> DESCRIPTION OF THE TASK
From the first line of the material below through the line containing "INSERT STUFF HERE!!!!!!!\\", print every line exactly as it stands, but no pictures.

** RECORD EXTRACTS follows **

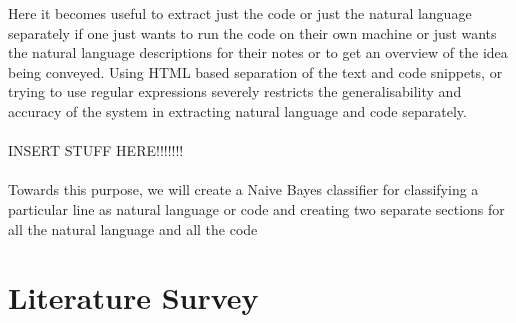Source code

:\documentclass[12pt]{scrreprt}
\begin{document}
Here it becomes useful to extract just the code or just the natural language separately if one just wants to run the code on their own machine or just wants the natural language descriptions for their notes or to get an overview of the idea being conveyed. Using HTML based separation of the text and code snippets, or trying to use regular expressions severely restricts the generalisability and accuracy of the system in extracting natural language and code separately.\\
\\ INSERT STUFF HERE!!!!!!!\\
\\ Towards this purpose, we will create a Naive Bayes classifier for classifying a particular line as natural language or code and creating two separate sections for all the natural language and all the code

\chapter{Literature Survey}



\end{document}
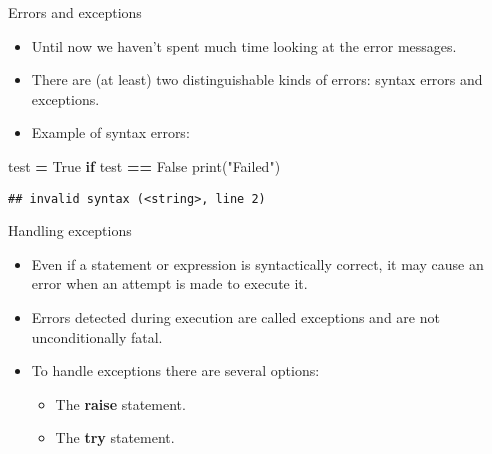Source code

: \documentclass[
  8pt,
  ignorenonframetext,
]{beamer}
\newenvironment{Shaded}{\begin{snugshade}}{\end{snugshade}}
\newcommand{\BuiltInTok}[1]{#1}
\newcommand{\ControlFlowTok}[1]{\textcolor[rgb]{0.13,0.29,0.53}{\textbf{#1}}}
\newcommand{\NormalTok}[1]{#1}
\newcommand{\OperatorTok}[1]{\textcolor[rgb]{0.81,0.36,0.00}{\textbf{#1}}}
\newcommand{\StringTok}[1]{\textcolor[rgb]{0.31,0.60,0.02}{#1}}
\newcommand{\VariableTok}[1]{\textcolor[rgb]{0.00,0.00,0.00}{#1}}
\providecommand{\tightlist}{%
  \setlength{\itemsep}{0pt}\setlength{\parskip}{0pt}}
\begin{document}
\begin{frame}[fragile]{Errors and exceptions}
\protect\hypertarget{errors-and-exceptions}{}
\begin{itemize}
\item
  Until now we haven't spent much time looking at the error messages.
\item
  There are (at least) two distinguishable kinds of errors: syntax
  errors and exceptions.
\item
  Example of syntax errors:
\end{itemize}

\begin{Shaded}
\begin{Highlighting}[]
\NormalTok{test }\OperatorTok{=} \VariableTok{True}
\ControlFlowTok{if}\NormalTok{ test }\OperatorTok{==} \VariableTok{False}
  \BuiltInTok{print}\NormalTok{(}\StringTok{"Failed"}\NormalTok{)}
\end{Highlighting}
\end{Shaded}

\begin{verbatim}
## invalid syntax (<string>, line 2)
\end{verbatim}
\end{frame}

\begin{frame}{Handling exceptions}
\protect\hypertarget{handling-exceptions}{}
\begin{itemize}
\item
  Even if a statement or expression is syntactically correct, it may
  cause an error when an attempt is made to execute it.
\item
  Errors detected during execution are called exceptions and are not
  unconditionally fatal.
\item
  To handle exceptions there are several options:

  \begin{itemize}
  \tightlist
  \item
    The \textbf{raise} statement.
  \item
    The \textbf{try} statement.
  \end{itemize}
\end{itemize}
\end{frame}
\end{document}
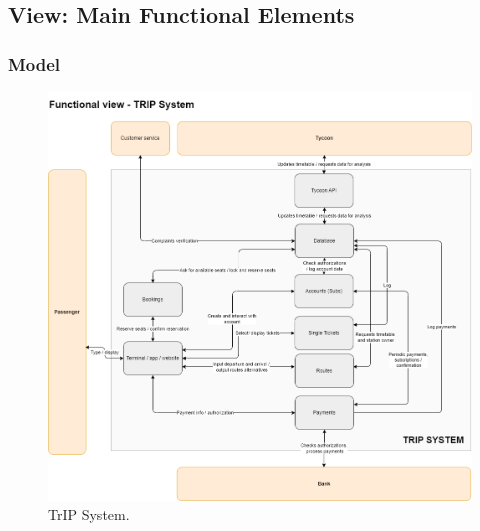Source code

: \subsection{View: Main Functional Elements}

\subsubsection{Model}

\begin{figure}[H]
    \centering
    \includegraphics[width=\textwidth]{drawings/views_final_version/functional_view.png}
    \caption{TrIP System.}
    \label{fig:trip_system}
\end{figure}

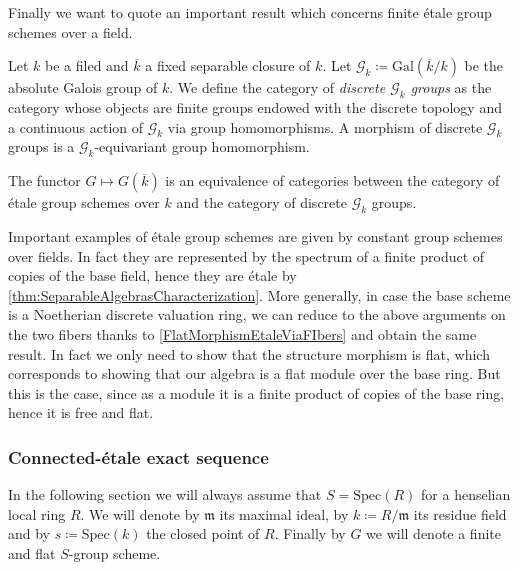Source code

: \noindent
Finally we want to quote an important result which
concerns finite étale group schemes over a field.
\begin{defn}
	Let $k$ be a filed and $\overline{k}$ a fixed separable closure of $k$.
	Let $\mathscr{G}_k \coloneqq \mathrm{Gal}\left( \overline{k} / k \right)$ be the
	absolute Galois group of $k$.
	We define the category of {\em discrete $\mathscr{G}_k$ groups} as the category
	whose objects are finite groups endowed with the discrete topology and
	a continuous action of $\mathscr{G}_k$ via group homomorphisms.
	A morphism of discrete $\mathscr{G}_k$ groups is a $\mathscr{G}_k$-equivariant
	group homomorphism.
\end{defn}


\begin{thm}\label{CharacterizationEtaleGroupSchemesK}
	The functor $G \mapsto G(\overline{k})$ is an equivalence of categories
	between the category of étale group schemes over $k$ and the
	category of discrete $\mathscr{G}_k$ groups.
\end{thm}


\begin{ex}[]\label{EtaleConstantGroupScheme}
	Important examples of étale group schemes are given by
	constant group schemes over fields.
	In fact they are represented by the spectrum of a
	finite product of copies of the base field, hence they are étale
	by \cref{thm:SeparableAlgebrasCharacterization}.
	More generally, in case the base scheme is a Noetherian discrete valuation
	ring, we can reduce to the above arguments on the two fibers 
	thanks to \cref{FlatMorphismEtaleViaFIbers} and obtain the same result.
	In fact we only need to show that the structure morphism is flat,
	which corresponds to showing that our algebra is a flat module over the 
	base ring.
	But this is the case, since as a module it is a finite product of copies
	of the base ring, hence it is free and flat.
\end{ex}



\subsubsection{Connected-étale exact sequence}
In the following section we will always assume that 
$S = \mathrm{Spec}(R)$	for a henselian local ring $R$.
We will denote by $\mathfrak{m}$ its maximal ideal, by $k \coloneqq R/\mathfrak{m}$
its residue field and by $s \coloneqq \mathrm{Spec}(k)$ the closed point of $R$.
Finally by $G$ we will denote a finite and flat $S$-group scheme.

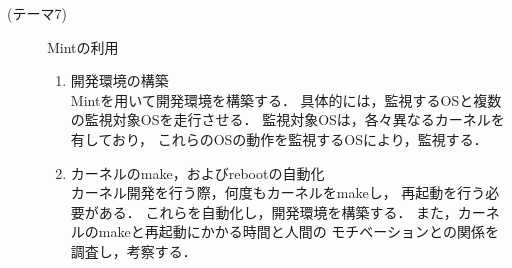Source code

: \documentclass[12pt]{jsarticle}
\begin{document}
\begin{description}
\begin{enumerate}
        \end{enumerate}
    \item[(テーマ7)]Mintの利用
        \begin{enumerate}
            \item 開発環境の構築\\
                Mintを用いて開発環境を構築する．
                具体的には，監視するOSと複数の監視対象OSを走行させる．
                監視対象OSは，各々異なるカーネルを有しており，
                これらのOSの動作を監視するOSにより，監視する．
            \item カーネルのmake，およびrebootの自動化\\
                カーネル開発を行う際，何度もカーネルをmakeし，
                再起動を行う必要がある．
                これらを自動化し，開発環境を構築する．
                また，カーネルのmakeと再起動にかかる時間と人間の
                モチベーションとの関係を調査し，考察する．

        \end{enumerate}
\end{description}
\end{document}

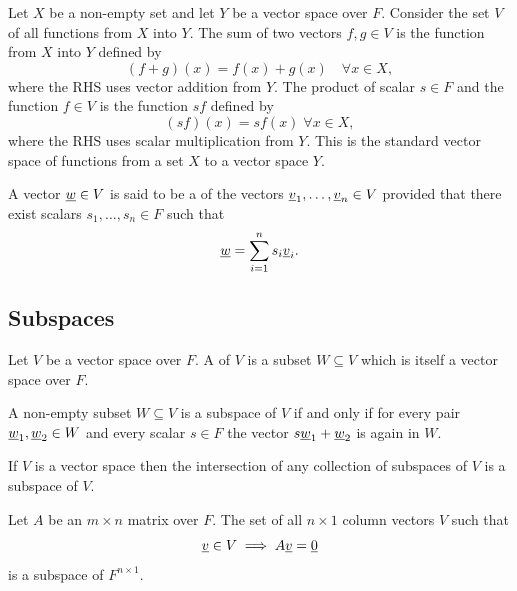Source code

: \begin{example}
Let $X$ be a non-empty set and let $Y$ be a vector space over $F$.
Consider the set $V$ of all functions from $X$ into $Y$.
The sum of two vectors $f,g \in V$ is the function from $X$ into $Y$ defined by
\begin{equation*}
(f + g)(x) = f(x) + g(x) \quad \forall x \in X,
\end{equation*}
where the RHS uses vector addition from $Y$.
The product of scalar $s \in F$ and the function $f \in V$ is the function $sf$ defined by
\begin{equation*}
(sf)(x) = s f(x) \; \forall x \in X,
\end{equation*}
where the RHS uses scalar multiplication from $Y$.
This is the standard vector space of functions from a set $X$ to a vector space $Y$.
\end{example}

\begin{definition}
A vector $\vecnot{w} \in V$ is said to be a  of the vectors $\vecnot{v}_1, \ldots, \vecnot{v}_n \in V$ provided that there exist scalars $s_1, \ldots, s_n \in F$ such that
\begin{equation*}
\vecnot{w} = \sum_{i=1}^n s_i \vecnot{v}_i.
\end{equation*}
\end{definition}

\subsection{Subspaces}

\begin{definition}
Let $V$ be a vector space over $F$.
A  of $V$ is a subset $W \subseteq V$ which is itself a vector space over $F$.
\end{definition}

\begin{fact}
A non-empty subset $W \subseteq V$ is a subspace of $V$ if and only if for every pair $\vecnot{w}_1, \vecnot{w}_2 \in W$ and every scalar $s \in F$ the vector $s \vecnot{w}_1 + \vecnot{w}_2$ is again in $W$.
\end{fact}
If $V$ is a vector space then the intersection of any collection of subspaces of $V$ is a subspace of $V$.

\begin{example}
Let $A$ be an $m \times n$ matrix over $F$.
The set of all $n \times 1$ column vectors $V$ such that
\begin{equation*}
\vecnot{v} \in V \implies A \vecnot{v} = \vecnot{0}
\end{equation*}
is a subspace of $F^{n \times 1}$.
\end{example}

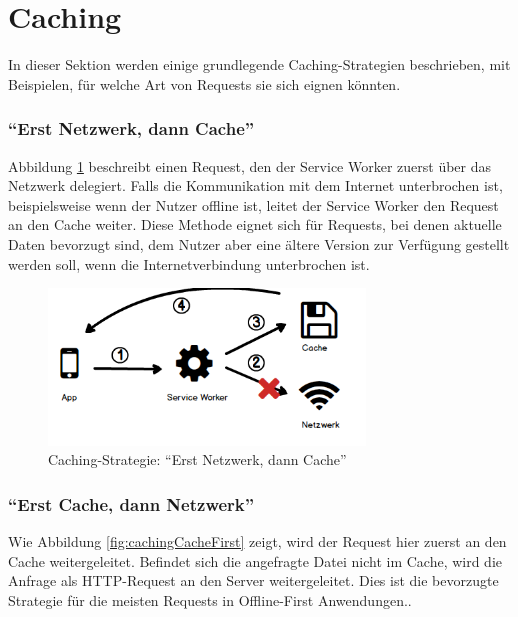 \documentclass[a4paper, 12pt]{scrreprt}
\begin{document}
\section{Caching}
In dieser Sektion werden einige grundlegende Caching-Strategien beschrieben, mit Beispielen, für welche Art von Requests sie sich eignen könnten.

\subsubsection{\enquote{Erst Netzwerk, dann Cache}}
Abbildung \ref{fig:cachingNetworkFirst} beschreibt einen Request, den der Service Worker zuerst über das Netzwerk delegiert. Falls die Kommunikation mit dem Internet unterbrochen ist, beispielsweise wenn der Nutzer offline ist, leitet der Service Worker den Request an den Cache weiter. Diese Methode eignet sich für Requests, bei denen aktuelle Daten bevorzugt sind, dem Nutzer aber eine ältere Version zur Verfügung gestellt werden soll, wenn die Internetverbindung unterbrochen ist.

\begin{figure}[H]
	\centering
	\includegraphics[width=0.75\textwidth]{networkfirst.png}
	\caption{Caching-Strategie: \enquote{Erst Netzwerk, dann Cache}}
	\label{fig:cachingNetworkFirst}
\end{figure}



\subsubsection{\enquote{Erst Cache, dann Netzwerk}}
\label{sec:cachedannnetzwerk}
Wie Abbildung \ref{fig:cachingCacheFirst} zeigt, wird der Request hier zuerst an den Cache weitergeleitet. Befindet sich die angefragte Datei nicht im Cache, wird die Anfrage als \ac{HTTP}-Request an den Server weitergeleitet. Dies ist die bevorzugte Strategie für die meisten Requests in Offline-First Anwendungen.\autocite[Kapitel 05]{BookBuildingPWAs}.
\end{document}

** End of RECORD EXTRACTS **

> RESULT
Source code

:\documentclass[12pt]{scrreprt}
\begin{document}
Here it becomes useful to extract just the code or just the natural language separately if one just wants to run the code on their own machine or just wants the natural language descriptions for their notes or to get an overview of the idea being conveyed. Using HTML based separation of the text and code snippets, or trying to use regular expressions severely restricts the generalisability and accuracy of the system in extracting natural language and code separately.\\
\\ INSERT STUFF HERE!!!!!!!\\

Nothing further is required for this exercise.